TBMM Sanayi Komisyonu’nda bulunan Yeni Şeker Kanunu Tasarısı, şeker pancarı üreticilerinin tepkisini alıyor. Şekerin en doğal bitkisi olan pancarın bu tasarıyla üretiminin engelleneceğini savunan çiftçi kuruluşları temsilcileri Polatlı ilçesinde geniş katılımlı bir toplantı yaptı. Ankara Pancar Ekicileri Kooperatifi ile Polatlı Ziraat Odası’nın ortaklaşa düzenlediği toplantıya çok sayıda çiftçi katıldı. Ankara Pancar Ekicileri Kooperatifi Başkanı M. Muhittin Bıyıkoğlu, 2001 yılında sektöre Derviş Kanunu (Dönemin Ekonomi Bakanı Kemal Derviş) olarak çıkarılan yasada mısır nişastasından elde edilen kimyasal reaksiyonlu tatlandırıcılara yüzde 10 kota tanındığını hatırlattı.







‘’Asla şeker değildir’’

İnsan sağlığını tehdit eden tatlandırıcı kotasının yüzde 15’ten yüzde 50’ye kadar artırılma yetkisinin Bakanlar Kurulu’na verildiğini, ancak bu kotanın sürekli azar azar artırıldığını söyleyen Bıyıkoğlu , ‘’Tatlandırıcı kotası arttıkça pancar üretimi düşüyor. Şeker pancarı doğal üretimdir ve insan sağlığına faydalıdır. Nişasta bazlı kimyasal reaksiyon geçiren tatlandırıcılar asla şeker değildir. Bu tatlandırıcılar gelecek nesillerin sağlığını tehdit etmektedir. ABD’de şeker üretim konusunda tatlandırıcı kotası yüzde 2, Almanya’da ise yüzde 1’dir. Türkiye 800’ü aşkın gıda maddesinde ucuz olduğu için tatlandırıcı kullanılmaktadır. Bu ürünlerin yine çoğu çocukların kullandığı ürünlerdir. Tasarıya karşı çıkacağız. Biz ilk kıvılcımı Polatlı’dan başlattık’’ dedi.

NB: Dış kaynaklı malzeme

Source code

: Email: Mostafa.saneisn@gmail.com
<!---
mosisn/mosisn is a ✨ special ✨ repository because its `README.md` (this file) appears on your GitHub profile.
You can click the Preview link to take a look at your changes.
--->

Öte yandan, başkent Ankara’nın şeker pancarı üretiminin yüzde 65’ini Polatlı’nın karşıladığını, Haymana ve Temelli Bölgeleri de dahil edildiğinde bu oranın Ankara’daki toplam pancar üretiminin yüzde 85’ine tekabül ettiğini söyleyen Bıyıkoğlu, Ankara Şeker Fabrikasının Polatlı’ya taşınması gerektiğini belirtti. Bıyıkoğlu, ‘’Biz fabrikaya talibiz. Bize sadece kotasını versinler yeter’’ dedi.



ABD’deki uygulamalar

Pankobirlik Genel Müdürü Taner Taşpınar da şeker pancarını stratejik bir ürün olduğunu söyledi. Pancar bulunmamış olsaydı, icat edilmesi gereken bir ürün olacağını söyleyen Taşpınar, AB ülkeleri içerisinde Almanya, Fransa, Hollanda ve İngiltere’nin en büyük pancar üreticileri olduğunu söyledi. ABD ve AB ülkelerinde şeker pancarı üretiminin kooperatiflere devredildiğini belirten Taşpınar, Türkiye’de de benzer bir uygulamanın yapılması gerektiğini kaydetti. Taşpınar bunun için tatlandırıcı kotası ve üretiminin Şeker Kanunu dışında tutulması gerektiğini, aksi halde fabrikaların özelleştirmenin bir anlamı olmayacağını açıkladı. Taşpınar, ‘’Şeker Kanunu’nun mevcut şekliyle geçmemesi için bütün Türkiye’de toplantılar düzenleyerek tepkilerini dile getireceklerini, ilk olarak Polatlı’dan başladıklarını vurguladı.


‘’KDV kaldırılmalı’’

Polatlı Ziraat Odası Başkanı Zekai Köseoğlu ise tarımın vazgeçilemez olduğunu söyledi. Türkiye nüfusunun her geçen yıl bir milyonun üzerinde arttığını ve tarımın gelecekte stratejik bir alan olacağını kaydeden Köseoğlu, aksi halde köylünün köylerde durmayacağını ve şehre göç edeceğini vurguladı. Zekai Köseoğlu, Polatlı İlçesinin Ankara’nın en büyük ve en önemli tarım havzası olduğunu belirterek, ‘’Polatlı iki milyon insanın buğday ve pancar ihtiyacını karşılıyor. 20 milyon insanın soğan, 3 milyon insan beyaz et, 300 bin insanın kırmızı et ihtiyacını karşılıyor. Gübrede KDV nasıl kaldırıldıysa, tarımsal amaçlı elektrikte de KDV kaldırılmalı veya düşürülmelidir’’ dedi.